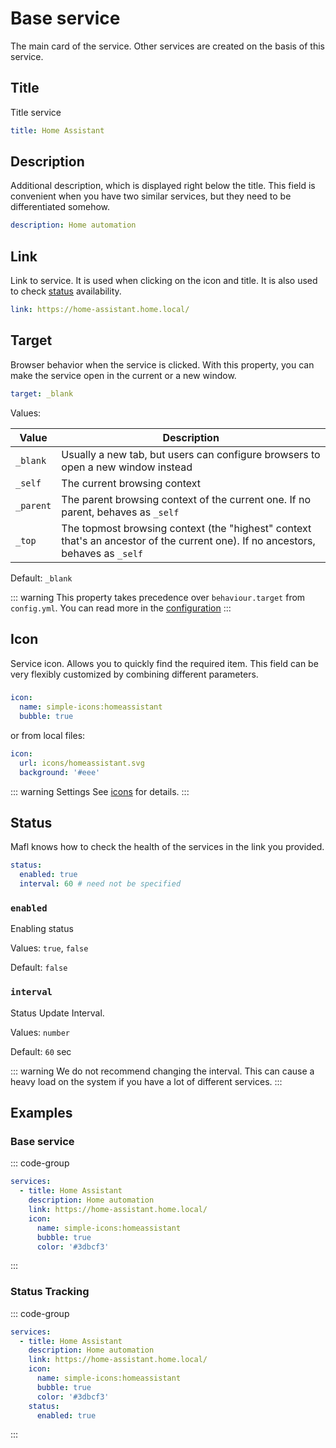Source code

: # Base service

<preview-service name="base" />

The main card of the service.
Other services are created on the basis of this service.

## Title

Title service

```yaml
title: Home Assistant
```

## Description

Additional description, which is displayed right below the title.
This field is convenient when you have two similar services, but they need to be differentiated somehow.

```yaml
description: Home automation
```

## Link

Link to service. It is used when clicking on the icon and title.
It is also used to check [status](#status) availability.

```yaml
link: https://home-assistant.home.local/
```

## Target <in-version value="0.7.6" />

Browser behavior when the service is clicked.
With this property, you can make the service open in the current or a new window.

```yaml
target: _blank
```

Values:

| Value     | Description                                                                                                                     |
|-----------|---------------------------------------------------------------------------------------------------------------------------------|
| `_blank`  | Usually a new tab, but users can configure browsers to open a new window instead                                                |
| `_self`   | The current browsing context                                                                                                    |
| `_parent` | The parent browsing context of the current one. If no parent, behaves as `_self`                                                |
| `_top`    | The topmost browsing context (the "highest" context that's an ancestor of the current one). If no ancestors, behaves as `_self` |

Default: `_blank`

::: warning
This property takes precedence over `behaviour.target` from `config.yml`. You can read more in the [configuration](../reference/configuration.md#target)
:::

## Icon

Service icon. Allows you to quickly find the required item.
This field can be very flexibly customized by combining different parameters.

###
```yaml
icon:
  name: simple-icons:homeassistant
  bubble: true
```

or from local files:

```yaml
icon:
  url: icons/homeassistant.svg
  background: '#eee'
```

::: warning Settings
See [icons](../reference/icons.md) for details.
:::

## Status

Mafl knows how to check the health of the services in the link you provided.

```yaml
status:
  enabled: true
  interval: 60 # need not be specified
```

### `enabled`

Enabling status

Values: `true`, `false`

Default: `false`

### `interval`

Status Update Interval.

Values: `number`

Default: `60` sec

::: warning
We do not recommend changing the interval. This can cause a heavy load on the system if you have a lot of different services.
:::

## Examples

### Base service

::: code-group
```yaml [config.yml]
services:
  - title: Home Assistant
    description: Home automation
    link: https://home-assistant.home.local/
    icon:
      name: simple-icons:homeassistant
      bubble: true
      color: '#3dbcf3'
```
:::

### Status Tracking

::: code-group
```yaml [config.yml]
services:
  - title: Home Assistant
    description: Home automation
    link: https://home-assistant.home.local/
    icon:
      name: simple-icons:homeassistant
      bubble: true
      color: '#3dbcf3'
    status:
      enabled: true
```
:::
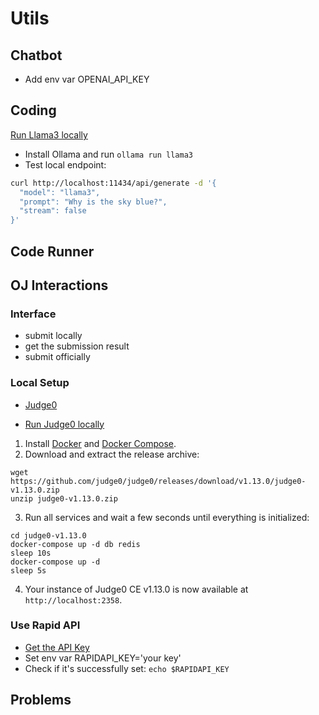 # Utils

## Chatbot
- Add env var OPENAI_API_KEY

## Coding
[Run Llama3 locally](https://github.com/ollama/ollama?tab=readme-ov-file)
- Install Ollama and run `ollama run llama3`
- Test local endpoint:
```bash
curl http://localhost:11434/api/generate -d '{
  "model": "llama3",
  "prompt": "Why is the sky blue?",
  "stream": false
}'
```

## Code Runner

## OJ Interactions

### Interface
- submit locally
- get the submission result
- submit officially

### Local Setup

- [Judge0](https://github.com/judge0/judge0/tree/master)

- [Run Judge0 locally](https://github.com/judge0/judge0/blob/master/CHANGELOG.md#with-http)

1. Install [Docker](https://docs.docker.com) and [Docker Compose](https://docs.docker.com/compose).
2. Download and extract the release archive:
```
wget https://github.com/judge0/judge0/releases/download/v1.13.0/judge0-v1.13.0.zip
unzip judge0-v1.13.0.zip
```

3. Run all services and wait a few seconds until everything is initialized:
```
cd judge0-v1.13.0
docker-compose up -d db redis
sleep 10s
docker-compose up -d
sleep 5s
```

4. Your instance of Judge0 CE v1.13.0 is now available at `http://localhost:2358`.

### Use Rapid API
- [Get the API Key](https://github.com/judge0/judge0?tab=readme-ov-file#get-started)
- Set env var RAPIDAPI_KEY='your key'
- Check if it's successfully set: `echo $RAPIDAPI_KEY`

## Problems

** REQUIRED WORK **
Write out the listing again word for word, but without its pictures.

** WRITTEN SOLUTION **
Source code

: # Base service

<preview-service name="base" />

The main card of the service.
Other services are created on the basis of this service.

## Title

Title service

```yaml
title: Home Assistant
```

## Description

Additional description, which is displayed right below the title.
This field is convenient when you have two similar services, but they need to be differentiated somehow.

```yaml
description: Home automation
```

## Link

Link to service. It is used when clicking on the icon and title.
It is also used to check [status](#status) availability.

```yaml
link: https://home-assistant.home.local/
```

## Target <in-version value="0.7.6" />

Browser behavior when the service is clicked.
With this property, you can make the service open in the current or a new window.

```yaml
target: _blank
```

Values:

| Value     | Description                                                                                                                     |
|-----------|---------------------------------------------------------------------------------------------------------------------------------|
| `_blank`  | Usually a new tab, but users can configure browsers to open a new window instead                                                |
| `_self`   | The current browsing context                                                                                                    |
| `_parent` | The parent browsing context of the current one. If no parent, behaves as `_self`                                                |
| `_top`    | The topmost browsing context (the "highest" context that's an ancestor of the current one). If no ancestors, behaves as `_self` |

Default: `_blank`

::: warning
This property takes precedence over `behaviour.target` from `config.yml`. You can read more in the [configuration](../reference/configuration.md#target)
:::

## Icon

Service icon. Allows you to quickly find the required item.
This field can be very flexibly customized by combining different parameters.

###
```yaml
icon:
  name: simple-icons:homeassistant
  bubble: true
```

or from local files:

```yaml
icon:
  url: icons/homeassistant.svg
  background: '#eee'
```

::: warning Settings
See [icons](../reference/icons.md) for details.
:::

## Status

Mafl knows how to check the health of the services in the link you provided.

```yaml
status:
  enabled: true
  interval: 60 # need not be specified
```

### `enabled`

Enabling status

Values: `true`, `false`

Default: `false`

### `interval`

Status Update Interval.

Values: `number`

Default: `60` sec

::: warning
We do not recommend changing the interval. This can cause a heavy load on the system if you have a lot of different services.
:::

## Examples

### Base service

::: code-group
```yaml [config.yml]
services:
  - title: Home Assistant
    description: Home automation
    link: https://home-assistant.home.local/
    icon:
      name: simple-icons:homeassistant
      bubble: true
      color: '#3dbcf3'
```
:::

### Status Tracking

::: code-group
```yaml [config.yml]
services:
  - title: Home Assistant
    description: Home automation
    link: https://home-assistant.home.local/
    icon:
      name: simple-icons:homeassistant
      bubble: true
      color: '#3dbcf3'
    status:
      enabled: true
```
:::
 # Utils

## Chatbot
- Add env var OPENAI_API_KEY

## Coding
[Run Llama3 locally](https://github.com/ollama/ollama?tab=readme-ov-file)
- Install Ollama and run `ollama run llama3`
- Test local endpoint:
```bash
curl http://localhost:11434/api/generate -d '{
  "model": "llama3",
  "prompt": "Why is the sky blue?",
  "stream": false
}'
```

## Code Runner

## OJ Interactions

### Interface
- submit locally
- get the submission result
- submit officially

### Local Setup

- [Judge0](https://github.com/judge0/judge0/tree/master)

- [Run Judge0 locally](https://github.com/judge0/judge0/blob/master/CHANGELOG.md#with-http)

1. Install [Docker](https://docs.docker.com) and [Docker Compose](https://docs.docker.com/compose).
2. Download and extract the release archive:
```
wget https://github.com/judge0/judge0/releases/download/v1.13.0/judge0-v1.13.0.zip
unzip judge0-v1.13.0.zip
```

3. Run all services and wait a few seconds until everything is initialized:
```
cd judge0-v1.13.0
docker-compose up -d db redis
sleep 10s
docker-compose up -d
sleep 5s
```

4. Your instance of Judge0 CE v1.13.0 is now available at `http://localhost:2358`.

### Use Rapid API
- [Get the API Key](https://github.com/judge0/judge0?tab=readme-ov-file#get-started)
- Set env var RAPIDAPI_KEY='your key'
- Check if it's successfully set: `echo $RAPIDAPI_KEY`

## Problems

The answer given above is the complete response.